BEIRUT: Tension is rising in Lebanon following disparaging comments made by former minister Wiam Wahhab about Prime Minister Saad Hariri and his late father, former Premier Rafik Hariri. 

Wahhab, a Druze, is a member of the March 8 Alliance, which also includes Hezbollah and is aligned with the Syrian regime.

A video emerged a few days ago of a gathering at which Wahhab could be heard making personal insults against certain individuals. Although he did not specify whom he was targeting in the video, it is widely assumed that he was referring to the Hariris.

Wahhab also targeted the president of the Progressive Socialist Party, Walid Jumblatt.

Supporters of both sides have taken to the streets in recent days. Wahhab’s supporters led motorcades to Moukhtara, the small town in which Jumblatt resides, on Thursday night. Jumblatt’s response was that “Moukhtara is a red line, whatever the regional balance.”

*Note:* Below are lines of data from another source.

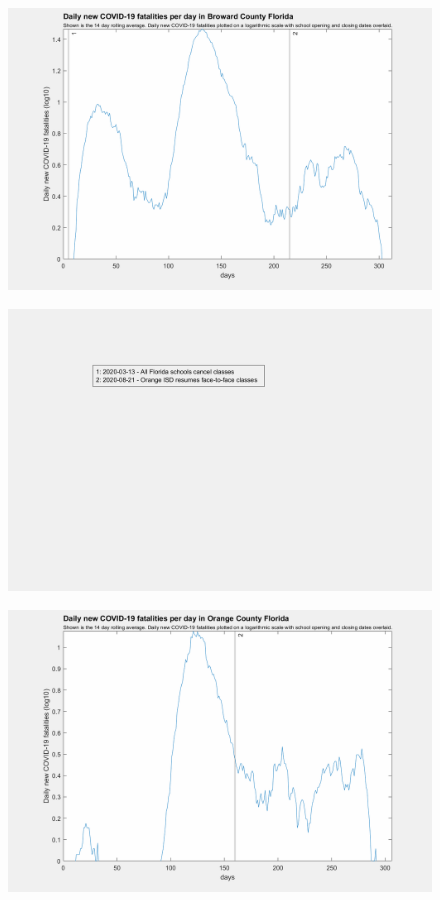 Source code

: \documentclass[]{article}
\begin{document}
\begin{figure}[!h]
	\includegraphics[width=\linewidth]{images/broward_fatalities_school_log.png}
	\caption{}
	\label{fig:images/broward_fatalities_school_logLabel}
\end{figure}

\begin{figure}[!h]
	\includegraphics[width=\linewidth]{legends/orange_school_legend.png}
	\caption{}
	\label{fig:legends/orange_school_legendLabel}
\end{figure}

\begin{figure}[!h]
	\includegraphics[width=\linewidth]{images/orange_fatalities_school_log.png}
	\caption{}
	\label{fig:images/orange_fatalities_school_logLabel}
\end{figure}
\end{document}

The Lebanese Army stated it had “seized 25 vehicles and arrested 57 of the people participating in the motorcades and confiscated their weapons and ammunition,” adding that the detainees and the seized weapons and ammunition had been referred to the relevant judiciary, and an investigation had commenced.

Officials from the Future Movement and the Progressive Socialist Party (PSP) stated that Wahhab’s rhetoric “is way out of line and resembles the campaigns that targeted former PM Rafik Hariri and (president of the PSP and leader of Lebanon’s Druze Walid) Jumblatt prior to the assassination of Rafik Hariri in 2005.”

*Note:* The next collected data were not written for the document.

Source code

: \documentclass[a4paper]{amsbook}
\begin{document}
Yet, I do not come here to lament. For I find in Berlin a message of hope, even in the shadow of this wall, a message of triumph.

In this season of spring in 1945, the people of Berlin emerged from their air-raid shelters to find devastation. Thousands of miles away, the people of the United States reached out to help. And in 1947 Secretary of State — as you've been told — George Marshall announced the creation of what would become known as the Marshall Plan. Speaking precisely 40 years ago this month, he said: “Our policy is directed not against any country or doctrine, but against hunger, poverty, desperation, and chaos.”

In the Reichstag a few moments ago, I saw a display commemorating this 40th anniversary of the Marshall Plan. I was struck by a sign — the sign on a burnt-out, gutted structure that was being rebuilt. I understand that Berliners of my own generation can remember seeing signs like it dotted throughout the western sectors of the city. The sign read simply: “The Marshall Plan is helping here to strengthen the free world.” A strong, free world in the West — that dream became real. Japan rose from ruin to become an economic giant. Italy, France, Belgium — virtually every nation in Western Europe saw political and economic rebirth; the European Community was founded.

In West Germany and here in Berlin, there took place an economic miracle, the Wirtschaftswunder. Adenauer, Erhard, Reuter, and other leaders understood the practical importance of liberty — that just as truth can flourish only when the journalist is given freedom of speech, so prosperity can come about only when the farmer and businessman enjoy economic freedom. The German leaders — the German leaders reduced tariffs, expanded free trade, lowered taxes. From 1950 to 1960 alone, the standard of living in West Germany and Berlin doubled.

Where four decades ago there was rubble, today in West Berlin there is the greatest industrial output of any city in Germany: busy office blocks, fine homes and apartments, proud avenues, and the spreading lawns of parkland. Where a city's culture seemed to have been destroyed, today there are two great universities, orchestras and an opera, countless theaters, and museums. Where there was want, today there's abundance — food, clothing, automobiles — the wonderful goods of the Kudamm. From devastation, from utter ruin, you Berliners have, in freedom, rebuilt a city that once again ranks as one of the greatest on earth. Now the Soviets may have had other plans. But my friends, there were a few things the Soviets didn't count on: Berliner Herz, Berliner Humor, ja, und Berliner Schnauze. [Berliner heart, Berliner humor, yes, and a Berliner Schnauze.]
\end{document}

Jumblatt suggested that Wahhab was “sending out orders” through his statements.

Allies of Hariri filed a lawsuit against Wahhab, accusing him of “stirring strife and risking civil peace,” which was accepted on Friday by State Prosecutor Samir Hammoud.

Wahhab was referred to the Information Department of the Internal Security Forces (ISF) for investigation. Wahhab’s lawyers refused to receive a summons for their client on Friday.

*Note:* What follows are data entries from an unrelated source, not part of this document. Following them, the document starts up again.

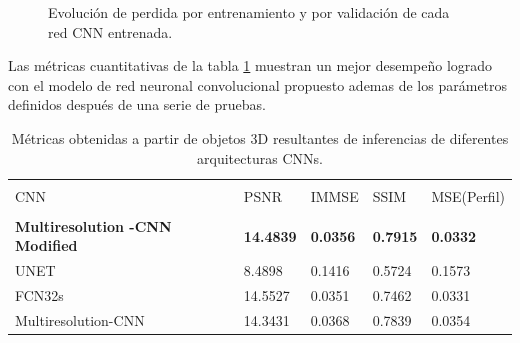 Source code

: \documentclass[10pt,letterpaper]{article}
\begin{document}
\begin{figure}[H]
      \begin{center}
        \caption{Evolución de perdida por entrenamiento y por validación de cada red CNN entrenada.}
        \label{tif157}
      \end{center}
\end{figure}

Las métricas cuantitativas de la tabla \ref{metricasultimate} muestran un mejor desempeño logrado con el modelo de red neuronal convolucional propuesto ademas de los parámetros definidos después de una serie de pruebas.

\begin{table}[H]
\caption{Métricas obtenidas a partir de objetos 3D resultantes de inferencias de diferentes arquitecturas CNNs.}
\begin{center}
\begin{tabular}{p{2.5cm}p{1.5cm}p{1.5cm}p{1.5cm}p{1.5cm}}
\hline\\
CNN & PSNR & IMMSE & SSIM & MSE(Perfil) \\
\hline\\
\textbf{Multiresolution -CNN Modified}  & \textbf{14.4839} & \textbf{0.0356} & \textbf{0.7915} & \textbf{0.0332}\\
UNET                & 8.4898 & 0.1416 & 0.5724 & 0.1573 \\
FCN32s              & 14.5527 & 0.0351 & 0.7462 & 0.0331 \\
Multiresolution-CNN & 14.3431 & 0.0368 & 0.7839 & 0.0354 \\[2pt]
\hline
\end{tabular}
\label{metricasultimate}
\end{center}
\end{table}
\end{document}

On Saturday afternoon, ISF officers went to Wahhab’s residence in Jahlieh to bring him in for questioning. Wahhab was not there, but one of Wahhab’s aides, Mohammad Abou Diab, was shot in what the ISF claim was unilateral fire from “unidentified gunmen” after Wahhab’s supporters began firing “randomly.” The ISF claims its officers did not open fire. Abou Diab later died from his wounds.

In a televised statement, Wahhab accused Hariri, Hammoud and ISF director general Maj. Gen. Imad Osman, of “planning to assassinate him” and spoke of “an insult to his dignity.” He said: “Blood has been shed — who will bear responsibility for it?” Wahhab also warned Hariri that Lebanon is on the path to “war,” and said the prime minister should negotiate with Hezbollah secretary general Hassan Nasrallah.

Jumblatt met with the prime minister on Saturday evening. Talking to the press afterwards, Jumblatt said that events had put “the dignity of Lebanese citizens” at risk.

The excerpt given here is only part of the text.